**REQUIRED WORK:** Copy out all the lines in the records that include the word "provided".

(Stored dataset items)
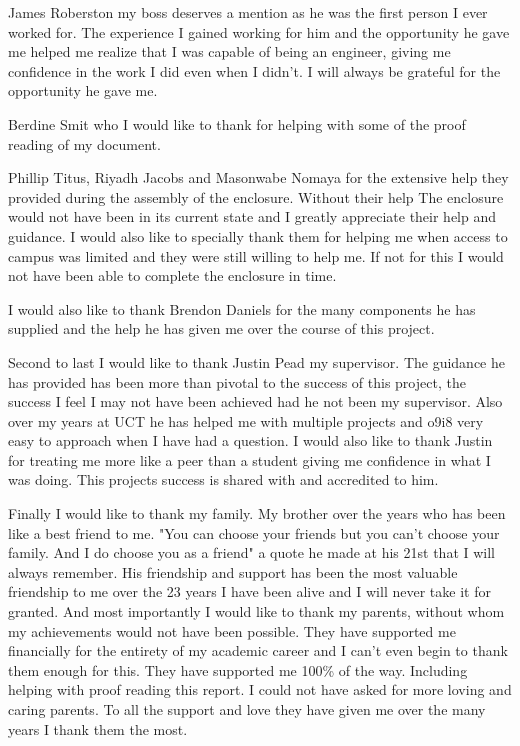 \documentclass[a4paper,11pt]{article}
\numberwithin{figure}{section}
\numberwithin{table}{section}
\begin{document}
	James Roberston my boss deserves a mention as he was the first person I ever worked for. The experience I gained working for him and the opportunity he gave me helped me realize that I was capable of being an engineer, giving me confidence in the work I did even when I didn't. I will always be grateful for the opportunity he gave me.
	
	Berdine Smit who I would like to thank for helping with some of the proof reading of my document. %
	
	Phillip Titus, Riyadh Jacobs and Masonwabe Nomaya for the extensive help they provided during the assembly of the enclosure. Without their help The enclosure would not have been in its current state and I greatly appreciate their help and guidance. I would also like to specially thank them for helping me when access to campus was limited and they were still willing to help me. If not for this I would not have been able to complete the enclosure in time.
	
	I would also like to thank Brendon Daniels for the many components he has supplied and the help he has given me over the course of this project.
	
	Second to last I would like to thank Justin Pead my supervisor. The guidance he has provided has been more than pivotal to the success of this project, the success I feel I may not have been achieved had he not been my supervisor. Also over my years at UCT he has helped me with multiple projects and o9i8 very easy to approach when I have had a question. I would also like to thank Justin for treating me more like a peer than a student giving me confidence in what I was doing. This projects success is shared with and accredited to him.

	Finally I would like to thank my family. My brother over the years who has been like a best friend to me. "You can choose your friends but you can't choose your family. And I do choose you as a friend" a quote he made at his 21st that I will always remember. His friendship and support has been the most valuable friendship to me over the 23 years I have been alive and I will never take it for granted. And most importantly I would like to thank my parents, without whom my achievements would not have been possible. They have supported me financially for the entirety of my academic career and I can't even begin to thank them enough for this. They have supported me 100\% of the way. Including helping with proof reading this report. I could not have asked for more loving and caring parents. To all the support and love they have given me over the many years I thank them the most.
	\newpage
	
\end{document}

**SOLUTION TO THIS EXERCISE:**
	Phillip Titus, Riyadh Jacobs and Masonwabe Nomaya for the extensive help they provided during the assembly of the enclosure. Without their help The enclosure would not have been in its current state and I greatly appreciate their help and guidance. I would also like to specially thank them for helping me when access to campus was limited and they were still willing to help me. If not for this I would not have been able to complete the enclosure in time.
	Second to last I would like to thank Justin Pead my supervisor. The guidance he has provided has been more than pivotal to the success of this project, the success I feel I may not have been achieved had he not been my supervisor. Also over my years at UCT he has helped me with multiple projects and o9i8 very easy to approach when I have had a question. I would also like to thank Justin for treating me more like a peer than a student giving me confidence in what I was doing. This projects success is shared with and accredited to him.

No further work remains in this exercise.